╭─ The data

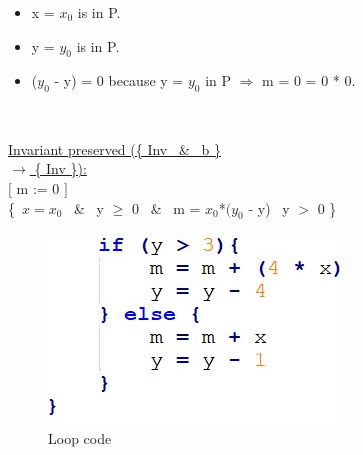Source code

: \documentclass[a4paper,12pt]{article}
\begin{document}
\newline

\begin{itemize}[label = {\checkmark}]
    \item x = $x_{0}$ is in P.
    \item y = $y_{0}$ is in P.
    \item ($y_{0}$ - y) = 0 because y = $y_{0}$ in P $\Rightarrow$ m = 0 = 0 * 0.
\end{itemize} \\

\newpage

\underline{Invariant preserved (\{ Inv \ \& \ b \} \[ \] $\rightarrow$ \{ Inv \}):} \\

$[$ m := 0 $]$ \\
\{\ $x = x_{0}$ \ \& \ y $\geq$ 0 \ \& \ m = $x_{0}$*$(y_{0}$ - y) \ y $>$ 0 \}\ \\

\begin{figure}[H]
    \centering
	\includegraphics[scale = 1.0]{images/loop code.jpg}
	\caption{Loop code}
	\label{fig:loopCode}
\end{figure}
\end{document}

╰─

## Task details
Each line holding the word "itemize" must be pulled from the records.

## Solution below
\begin{itemize}[label = {\checkmark}]
\end{itemize} \\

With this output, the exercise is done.